# gummed up sandpaper



## Magesblood (May 12, 2008)

I wonder if I'm doing something wrong because my sandpaper doesn't seem to last very long. It's 3M Imperial wet/dry. I think I'm using the correct grit for the job and everything.

Any tips and or suggestions?


----------



## miniature sun (May 1, 2005)

I use wet/dry paper on styrene and find when it clogs just flicking it with a fingertip usually clears it.
I tend to work down a couple of grits before finishing off with fine grade steel wool.


----------



## flyingfrets (Oct 19, 2001)

I generally try to use some type of sanding/polishing *cloth* or *film* instead of actual sandpaper (paper disintegrates too fast when used wet).

Not only do I wet sand, when possible, I try to do so under running water. The combination of the moving sanding film with the mild water current has prevented me from loading up or clogging my sanding/polishing mediums for 20+ years.

A drop or 2 of dish detergent on the sanding medium also breaks the surface tension of the water and will give a very smooth finished surface since you don't end up rubbing the slurry back into your project.


----------



## Auroranut (Jan 12, 2008)

The main thing with sandpaper is to not use too much pressure. Too much pressure clogs the paper.Let the grit do the work. Use the number that you need for your particular job. Rinse the paper often and replace it once it gets worn.
If it's W&D try to use it wet and if you're using carburundum (white), use it lightly.

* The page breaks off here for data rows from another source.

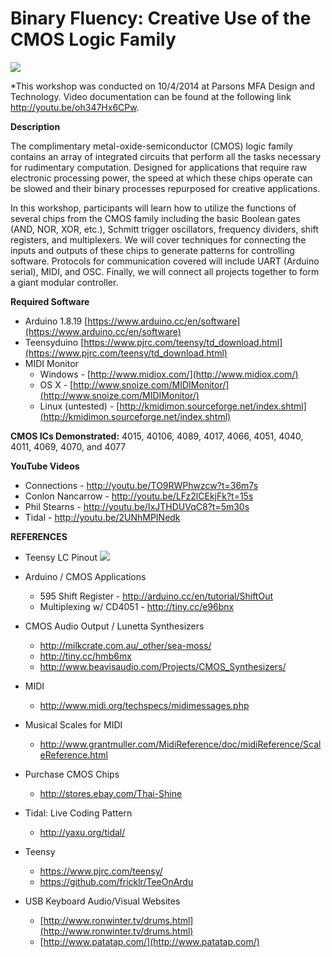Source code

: # Binary Fluency: Creative Use of the CMOS Logic Family #
![](http://i.imgur.com/d3jwguv.jpg)

*This workshop was conducted on 10/4/2014 at Parsons MFA Design and Technology. Video documentation can be found at the following link http://youtu.be/oh347Hx6CPw.

**Description**

The complimentary metal-oxide-semiconductor (CMOS) logic family contains an array of integrated circuits that perform all the tasks necessary for rudimentary computation. Designed for applications that require raw electronic processing power, the speed at which these chips operate can be slowed and their binary processes repurposed for creative applications.

In this workshop, participants will learn how to utilize the functions of several chips from the CMOS family including the basic Boolean gates (AND, NOR, XOR, etc.), Schmitt trigger oscillators, frequency dividers, shift registers, and multiplexers. We will cover techniques for connecting the inputs and outputs of these chips to generate patterns for controlling software. Protocols for communication covered will include UART (Arduino serial), MIDI, and OSC. Finally, we will connect all projects together to form a giant modular controller. 

**Required Software**

- Arduino 1.8.19 [https://www.arduino.cc/en/software](https://www.arduino.cc/en/software)
- Teensyduino [https://www.pjrc.com/teensy/td_download.html](https://www.pjrc.com/teensy/td_download.html)
- MIDI Monitor 
	- Windows - [http://www.midiox.com/](http://www.midiox.com/)
	- OS X - [http://www.snoize.com/MIDIMonitor/](http://www.snoize.com/MIDIMonitor/)
	- Linux (untested) - [http://kmidimon.sourceforge.net/index.shtml](http://kmidimon.sourceforge.net/index.shtml)
	
**CMOS ICs Demonstrated:** 4015, 40106, 4089, 4017, 4066, 4051, 4040, 4011, 4069, 4070, and 4077


**YouTube Videos**

- Connections - http://youtu.be/TO9RWPhwzcw?t=36m7s
- Conlon Nancarrow - http://youtu.be/LFz2lCEkjFk?t=15s
- Phil Stearns - http://youtu.be/IxJTHDUVqC8?t=5m30s
- Tidal - http://youtu.be/2UNhMPINedk

**REFERENCES**
- Teensy LC Pinout
![](https://www.pjrc.com/teensy/teensylc_front_pinout.png)

- Arduino / CMOS Applications
	- 595 Shift Register - http://arduino.cc/en/tutorial/ShiftOut
	- Multiplexing w/ CD4051 - http://tiny.cc/e96bnx
- CMOS Audio Output / Lunetta Synthesizers
	- http://milkcrate.com.au/_other/sea-moss/
	- http://tiny.cc/hmb6mx
	- http://www.beavisaudio.com/Projects/CMOS_Synthesizers/
- MIDI
	- http://www.midi.org/techspecs/midimessages.php
- Musical Scales for MIDI
	- http://www.grantmuller.com/MidiReference/doc/midiReference/ScaleReference.html
- Purchase CMOS Chips
	- http://stores.ebay.com/Thai-Shine
- Tidal: Live Coding Pattern
	- http://yaxu.org/tidal/
- Teensy
	- https://www.pjrc.com/teensy/
	- https://github.com/fricklr/TeeOnArdu
- USB Keyboard Audio/Visual Websites
	- [http://www.ronwinter.tv/drums.html](http://www.ronwinter.tv/drums.html)
	- [http://www.patatap.com/](http://www.patatap.com/)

It removes material quickly so check your work often.
I never use the paper that's used for woodworking as the grit's often uneven and can badly damage your work. Also, don't buy the cheap stuff. It's false economy. for the extra few cents it costs, the higher quality paper has a more even spread of grit and the grit adheres better to the paper rather than breaking up.

Chris.


----------



## razorwyre1 (Jan 28, 2004)

wehn sanding with coarser grits (150 or so), i use drywall sanding screen. the open weave prevents a lot of clogging. but for the finer grits (400 and up) its plain old wetsanding. (thanks for the soap trick!)


----------



## djnick66 (May 2, 2008)

I use the grey/black wet and dry paper all the time. Its best to sand wet... you get a smoother finish and the water keeps the paper from clogging up. Yes the paper wears out but not that fast, and thats why you can get a big pack of it for $1.75.


----------



## irocer (Aug 22, 2000)

Try a different grit. You may be removing to much material at a time. Move up or down a grit or two and see how it reacts. Like the others I try to wetsand under running water. That and lighter pressure shopuld help.


----------



## Magesblood (May 12, 2008)

Awesome! I love wet sanding!

this is how I feel:


----------



## Mark McGovern (Apr 25, 1999)

Aw, quit monkeying around and get back to sanding, MB!

Mark McManape


----------